**Exercise goal**
Restate word for word the lines below that run from the one holding "4. Restart the" through the one holding "## 谈谈你对 ES6 的理解", inclusive. Pictures don't belong in the copy.
########
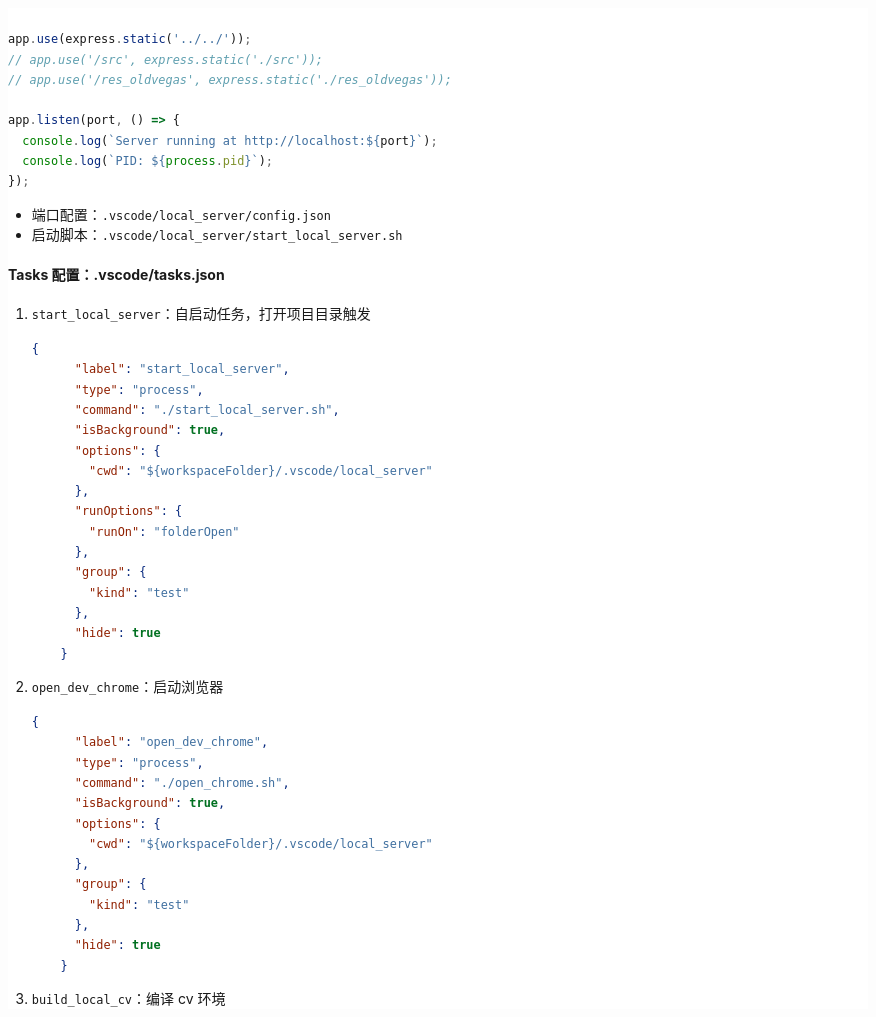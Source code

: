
  ```javascript

  app.use(express.static('../../'));
  // app.use('/src', express.static('./src'));
  // app.use('/res_oldvegas', express.static('./res_oldvegas'));

  app.listen(port, () => {
    console.log(`Server running at http://localhost:${port}`);
    console.log(`PID: ${process.pid}`);
  });
  ```
- 端口配置：`.vscode/local_server/config.json`
- 启动脚本：`.vscode/local_server/start_local_server.sh`

#### Tasks 配置：.vscode/tasks.json

1. `start_local_server`：自启动任务，打开项目目录触发

   ```json
   {
         "label": "start_local_server",
         "type": "process",
         "command": "./start_local_server.sh",
         "isBackground": true,
         "options": {
           "cwd": "${workspaceFolder}/.vscode/local_server"
         },
         "runOptions": {
           "runOn": "folderOpen"
         },
         "group": {
           "kind": "test"
         },
         "hide": true
       }
   ```
2. `open_dev_chrome`：启动浏览器

   ```json
   {
         "label": "open_dev_chrome",
         "type": "process",
         "command": "./open_chrome.sh",
         "isBackground": true,
         "options": {
           "cwd": "${workspaceFolder}/.vscode/local_server"
         },
         "group": {
           "kind": "test"
         },
         "hide": true
       }
   ```
3. `build_local_cv`：编译 cv 环境
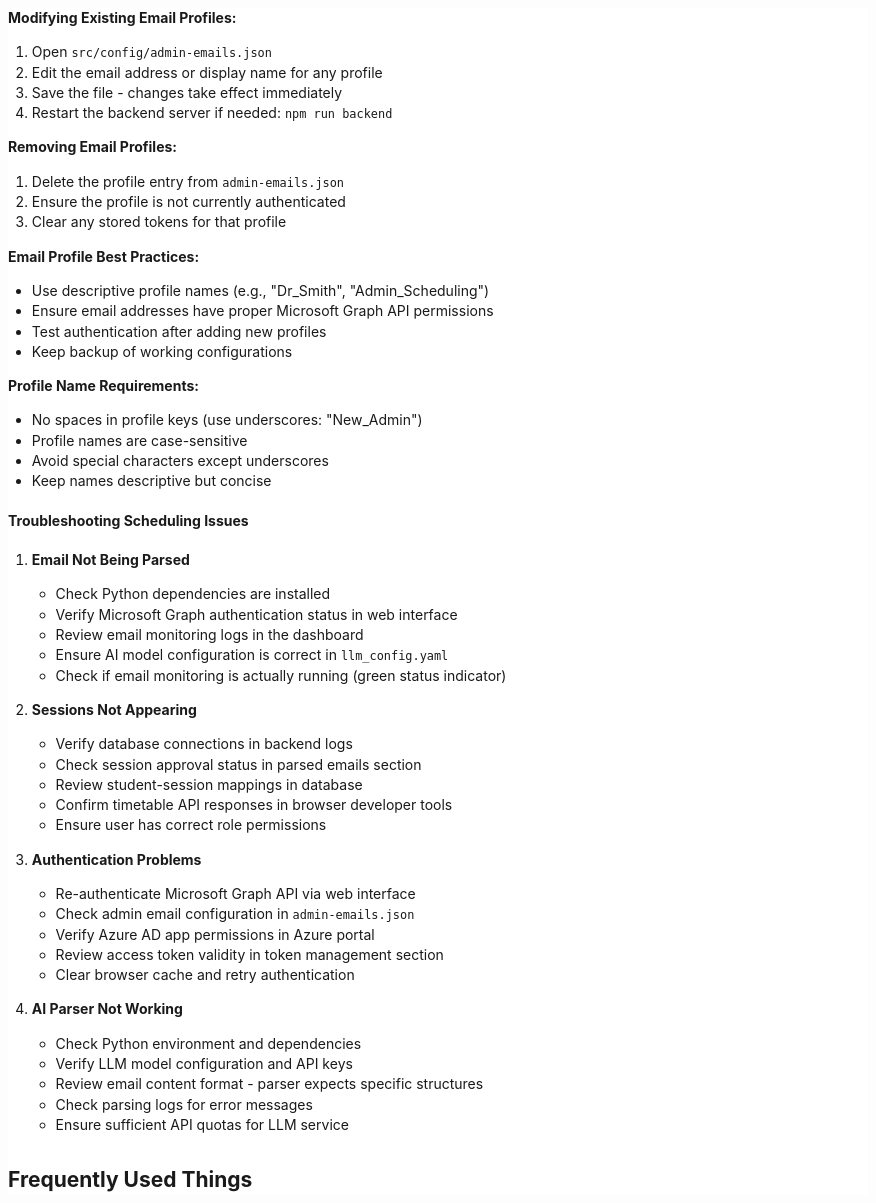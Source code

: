 **Modifying Existing Email Profiles:**
1. Open `src/config/admin-emails.json`
2. Edit the email address or display name for any profile
3. Save the file - changes take effect immediately
4. Restart the backend server if needed: `npm run backend`

**Removing Email Profiles:**
1. Delete the profile entry from `admin-emails.json`
2. Ensure the profile is not currently authenticated
3. Clear any stored tokens for that profile

**Email Profile Best Practices:**
- Use descriptive profile names (e.g., "Dr_Smith", "Admin_Scheduling")
- Ensure email addresses have proper Microsoft Graph API permissions
- Test authentication after adding new profiles
- Keep backup of working configurations

**Profile Name Requirements:**
- No spaces in profile keys (use underscores: "New_Admin")
- Profile names are case-sensitive
- Avoid special characters except underscores
- Keep names descriptive but concise

#### Troubleshooting Scheduling Issues

1. **Email Not Being Parsed**
   - Check Python dependencies are installed
   - Verify Microsoft Graph authentication status in web interface
   - Review email monitoring logs in the dashboard
   - Ensure AI model configuration is correct in `llm_config.yaml`
   - Check if email monitoring is actually running (green status indicator)

2. **Sessions Not Appearing**
   - Verify database connections in backend logs
   - Check session approval status in parsed emails section
   - Review student-session mappings in database
   - Confirm timetable API responses in browser developer tools
   - Ensure user has correct role permissions

3. **Authentication Problems**
   - Re-authenticate Microsoft Graph API via web interface
   - Check admin email configuration in `admin-emails.json`
   - Verify Azure AD app permissions in Azure portal
   - Review access token validity in token management section
   - Clear browser cache and retry authentication

4. **AI Parser Not Working**
   - Check Python environment and dependencies
   - Verify LLM model configuration and API keys
   - Review email content format - parser expects specific structures
   - Check parsing logs for error messages
   - Ensure sufficient API quotas for LLM service

## Frequently Used Things
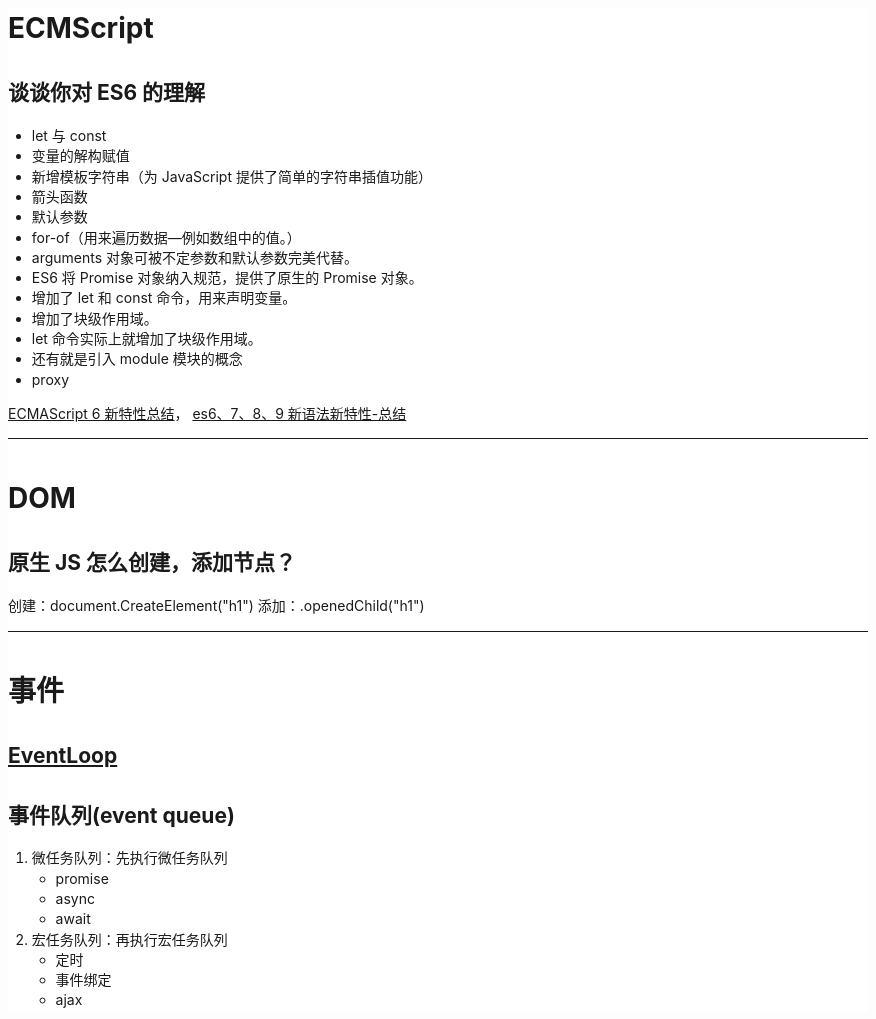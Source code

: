 # ECMScript

## 谈谈你对 ES6 的理解

- let 与 const
- 变量的解构赋值
- 新增模板字符串（为 JavaScript 提供了简单的字符串插值功能）
- 箭头函数
- 默认参数
- for-of（用来遍历数据—例如数组中的值。）
- arguments 对象可被不定参数和默认参数完美代替。
- ES6 将 Promise 对象纳入规范，提供了原生的 Promise 对象。
- 增加了 let 和 const 命令，用来声明变量。
- 增加了块级作用域。
- let 命令实际上就增加了块级作用域。
- 还有就是引入 module 模块的概念
- proxy

[ECMAScript 6 新特性总结](https://imweb.io/topic/55e330d6771670e207a16bbb)，
[es6、7、8、9 新语法新特性-总结](https://juejin.im/post/5c6629a3f265da2dd638dfa1)

---

# DOM

## 原生 JS 怎么创建，添加节点？

创建：document.CreateElement("h1")
添加：.openedChild("h1")

---

# 事件

## [EventLoop](https://juejin.cn/post/6844903598573240327)

## 事件队列(event queue)

1. 微任务队列：先执行微任务队列
   - promise
   - async
   - await
2. 宏任务队列：再执行宏任务队列
   - 定时
   - 事件绑定
   - ajax
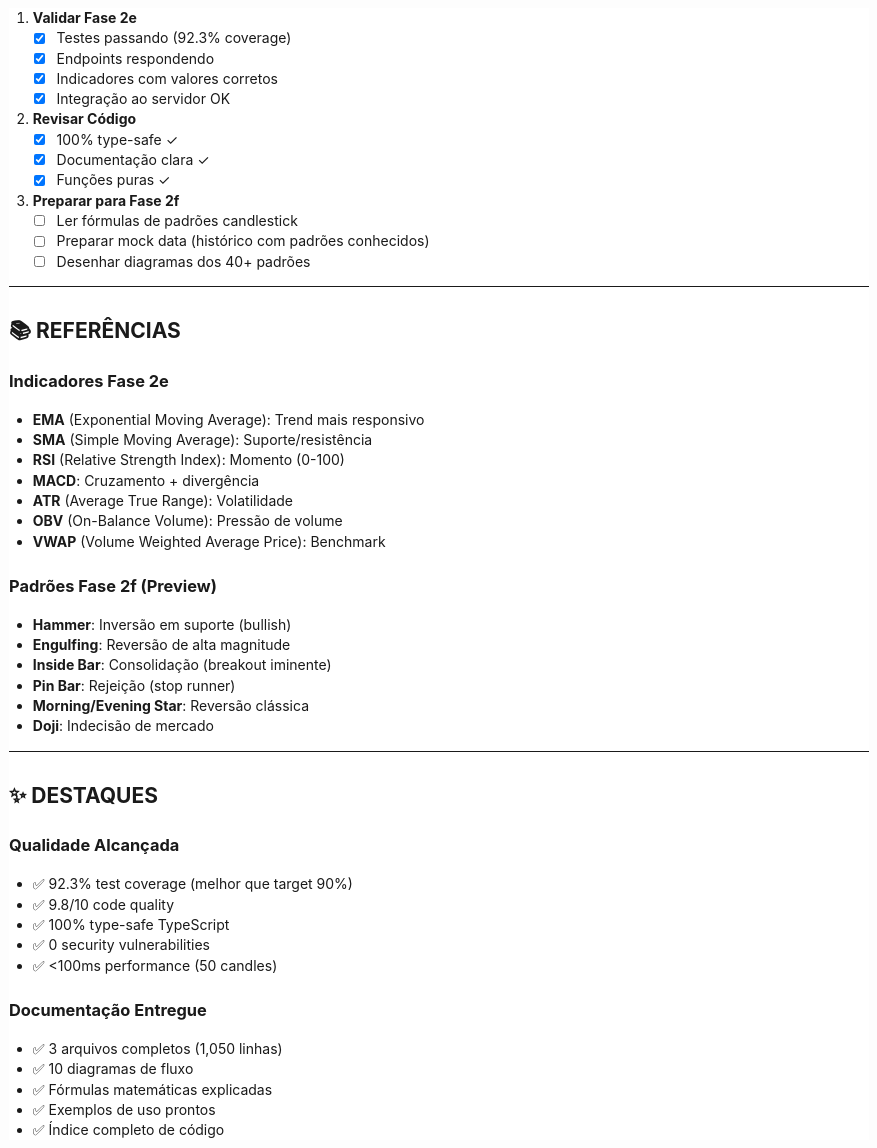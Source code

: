 1. **Validar Fase 2e**
   - [x] Testes passando (92.3% coverage)
   - [x] Endpoints respondendo
   - [x] Indicadores com valores corretos
   - [x] Integração ao servidor OK

2. **Revisar Código**
   - [x] 100% type-safe ✓
   - [x] Documentação clara ✓
   - [x] Funções puras ✓

3. **Preparar para Fase 2f**
   - [ ] Ler fórmulas de padrões candlestick
   - [ ] Preparar mock data (histórico com padrões conhecidos)
   - [ ] Desenhar diagramas dos 40+ padrões

---

## 📚 REFERÊNCIAS

### Indicadores Fase 2e
- **EMA** (Exponential Moving Average): Trend mais responsivo
- **SMA** (Simple Moving Average): Suporte/resistência
- **RSI** (Relative Strength Index): Momento (0-100)
- **MACD**: Cruzamento + divergência
- **ATR** (Average True Range): Volatilidade
- **OBV** (On-Balance Volume): Pressão de volume
- **VWAP** (Volume Weighted Average Price): Benchmark

### Padrões Fase 2f (Preview)
- **Hammer**: Inversão em suporte (bullish)
- **Engulfing**: Reversão de alta magnitude
- **Inside Bar**: Consolidação (breakout iminente)
- **Pin Bar**: Rejeição (stop runner)
- **Morning/Evening Star**: Reversão clássica
- **Doji**: Indecisão de mercado

---

## ✨ DESTAQUES

### Qualidade Alcançada
- ✅ 92.3% test coverage (melhor que target 90%)
- ✅ 9.8/10 code quality
- ✅ 100% type-safe TypeScript
- ✅ 0 security vulnerabilities
- ✅ <100ms performance (50 candles)

### Documentação Entregue
- ✅ 3 arquivos completos (1,050 linhas)
- ✅ 10 diagramas de fluxo
- ✅ Fórmulas matemáticas explicadas
- ✅ Exemplos de uso prontos
- ✅ Índice completo de código
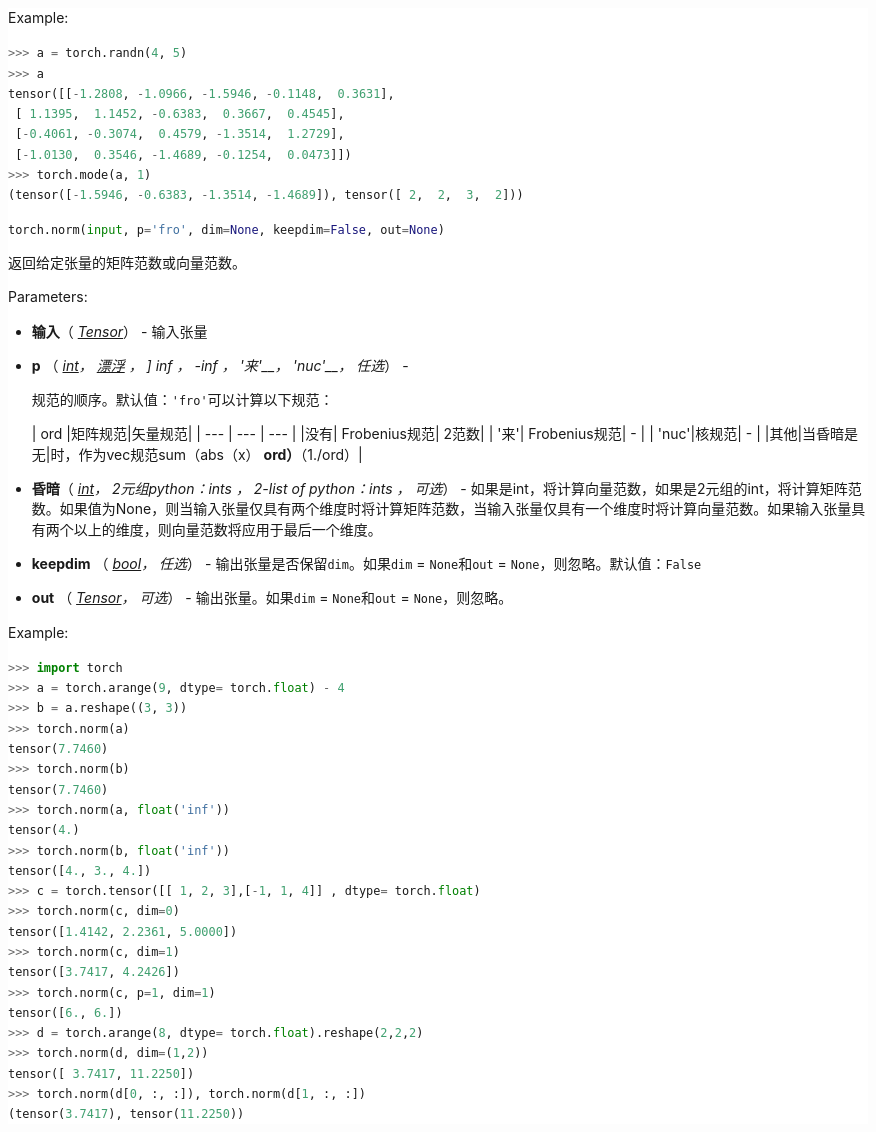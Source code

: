 Example:

```py
>>> a = torch.randn(4, 5)
>>> a
tensor([[-1.2808, -1.0966, -1.5946, -0.1148,  0.3631],
 [ 1.1395,  1.1452, -0.6383,  0.3667,  0.4545],
 [-0.4061, -0.3074,  0.4579, -1.3514,  1.2729],
 [-1.0130,  0.3546, -1.4689, -0.1254,  0.0473]])
>>> torch.mode(a, 1)
(tensor([-1.5946, -0.6383, -1.3514, -1.4689]), tensor([ 2,  2,  3,  2]))

```

```py
torch.norm(input, p='fro', dim=None, keepdim=False, out=None)
```

返回给定张量的矩阵范数或向量范数。

Parameters:

*   **输入**（ [_Tensor_](/apachecn/pytorch-doc-zh/blob/master/docs/1.0/tensors.html#torch.Tensor "torch.Tensor")） - 输入张量

*   **p** （ [_int_](https://docs.python.org/3/library/functions.html#int "(in Python v3.7)")_，_ [_漂浮_](https://docs.python.org/3/library/functions.html#float "(in Python v3.7)") _，_ _] inf_ _，_ _-inf_ _，_ _'来'__，_ _'nuc'__，_ _任选_） -

    规范的顺序。默认值：`'fro'`可以计算以下规范：

    | ord |矩阵规范|矢量规范| | --- | --- | --- | |没有| Frobenius规范| 2范数| | '来'| Frobenius规范| - | | 'nuc'|核规范| - | |其他|当昏暗是无|时，作为vec规范sum（abs（x） **ord）**（1./ord）|

*   **昏暗**（ [_int_](https://docs.python.org/3/library/functions.html#int "(in Python v3.7)")_，_ _2元组python：ints_ _，_ _2-list of python：ints_ _，_ _可选_） - 如果是int，将计算向量范数，如果是2元组的int，将计算矩阵范数。如果值为None，则当输入张量仅具有两个维度时将计算矩阵范数，当输入张量仅具有一个维度时将计算向量范数。如果输入张量具有两个以上的维度，则向量范数将应用于最后一个维度。

*   **keepdim** （ [_bool_](https://docs.python.org/3/library/functions.html#bool "(in Python v3.7)")_，_ _任选_） - 输出张量是否保留`dim`。如果`dim` = `None`和`out` = `None`，则忽略。默认值：`False`

*   **out** （ [_Tensor_](/apachecn/pytorch-doc-zh/blob/master/docs/1.0/tensors.html#torch.Tensor "torch.Tensor")_，_ _可选_） - 输出张量。如果`dim` = `None`和`out` = `None`，则忽略。

Example:

```py
>>> import torch
>>> a = torch.arange(9, dtype= torch.float) - 4
>>> b = a.reshape((3, 3))
>>> torch.norm(a)
tensor(7.7460)
>>> torch.norm(b)
tensor(7.7460)
>>> torch.norm(a, float('inf'))
tensor(4.)
>>> torch.norm(b, float('inf'))
tensor([4., 3., 4.])
>>> c = torch.tensor([[ 1, 2, 3],[-1, 1, 4]] , dtype= torch.float)
>>> torch.norm(c, dim=0)
tensor([1.4142, 2.2361, 5.0000])
>>> torch.norm(c, dim=1)
tensor([3.7417, 4.2426])
>>> torch.norm(c, p=1, dim=1)
tensor([6., 6.])
>>> d = torch.arange(8, dtype= torch.float).reshape(2,2,2)
>>> torch.norm(d, dim=(1,2))
tensor([ 3.7417, 11.2250])
>>> torch.norm(d[0, :, :]), torch.norm(d[1, :, :])
(tensor(3.7417), tensor(11.2250))

```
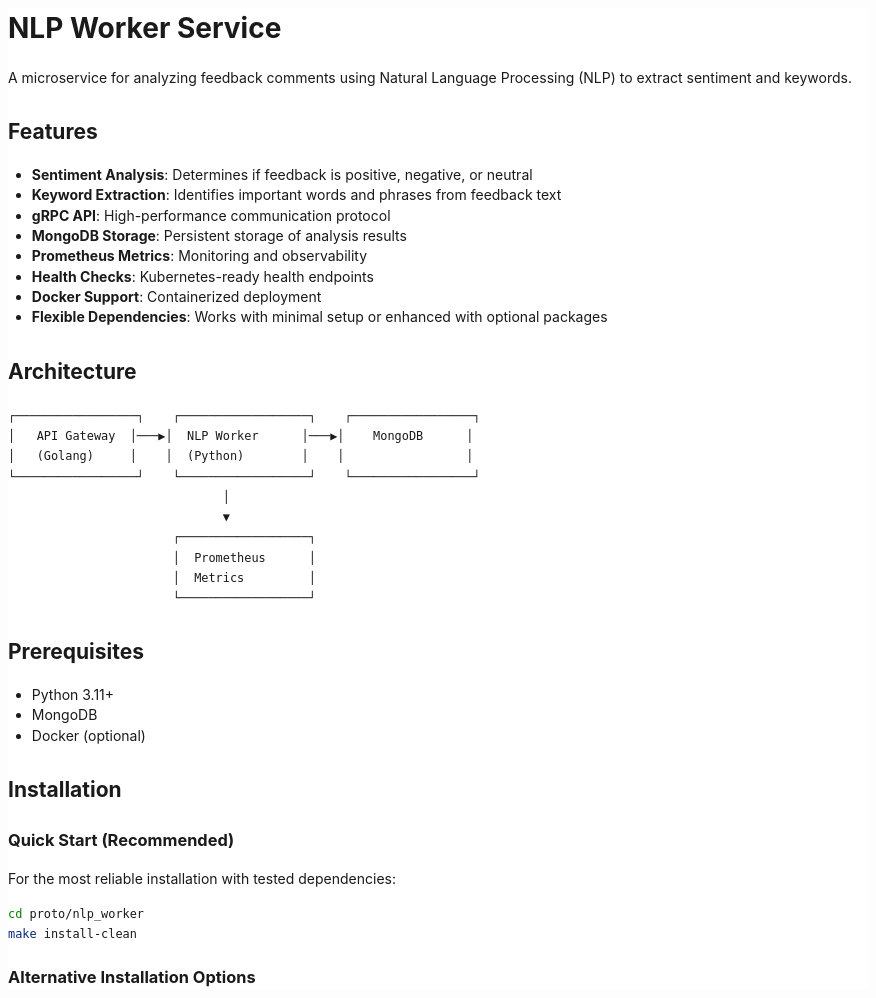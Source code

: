 # NLP Worker Service

A microservice for analyzing feedback comments using Natural Language Processing (NLP) to extract sentiment and keywords.

## Features

- **Sentiment Analysis**: Determines if feedback is positive, negative, or neutral
- **Keyword Extraction**: Identifies important words and phrases from feedback text
- **gRPC API**: High-performance communication protocol
- **MongoDB Storage**: Persistent storage of analysis results
- **Prometheus Metrics**: Monitoring and observability
- **Health Checks**: Kubernetes-ready health endpoints
- **Docker Support**: Containerized deployment
- **Flexible Dependencies**: Works with minimal setup or enhanced with optional packages

## Architecture

```
┌─────────────────┐    ┌──────────────────┐    ┌─────────────────┐
│   API Gateway  │───▶│  NLP Worker      │───▶│    MongoDB      │
│   (Golang)     │    │  (Python)        │    │                 │
└─────────────────┘    └──────────────────┘    └─────────────────┘
                              │
                              ▼
                       ┌──────────────────┐
                       │  Prometheus      │
                       │  Metrics         │
                       └──────────────────┘
```

## Prerequisites

- Python 3.11+
- MongoDB
- Docker (optional)

## Installation

### Quick Start (Recommended)

For the most reliable installation with tested dependencies:

```bash
cd proto/nlp_worker
make install-clean
```

### Alternative Installation Options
########
**Exercise answer**
4. Restart the backend server if needed: `npm run backend`

**Removing Email Profiles:**
1. Delete the profile entry from `admin-emails.json`
2. Ensure the profile is not currently authenticated
3. Clear any stored tokens for that profile

**Email Profile Best Practices:**
- Use descriptive profile names (e.g., "Dr_Smith", "Admin_Scheduling")
- Ensure email addresses have proper Microsoft Graph API permissions
- Test authentication after adding new profiles
- Keep backup of working configurations

**Profile Name Requirements:**
- No spaces in profile keys (use underscores: "New_Admin")
- Profile names are case-sensitive
- Avoid special characters except underscores
- Keep names descriptive but concise

#### Troubleshooting Scheduling Issues

1. **Email Not Being Parsed**
   - Check Python dependencies are installed
   - Verify Microsoft Graph authentication status in web interface
   - Review email monitoring logs in the dashboard
   - Ensure AI model configuration is correct in `llm_config.yaml`
   - Check if email monitoring is actually running (green status indicator)

2. **Sessions Not Appearing**
   - Verify database connections in backend logs
   - Check session approval status in parsed emails section
   - Review student-session mappings in database
   - Confirm timetable API responses in browser developer tools
   - Ensure user has correct role permissions

3. **Authentication Problems**
   - Re-authenticate Microsoft Graph API via web interface
   - Check admin email configuration in `admin-emails.json`
   - Verify Azure AD app permissions in Azure portal
   - Review access token validity in token management section
   - Clear browser cache and retry authentication

4. **AI Parser Not Working**
   - Check Python environment and dependencies
   - Verify LLM model configuration and API keys
   - Review email content format - parser expects specific structures
   - Check parsing logs for error messages
   - Ensure sufficient API quotas for LLM service

## Frequently Used Things
Source code

: # ECMScript

## 谈谈你对 ES6 的理解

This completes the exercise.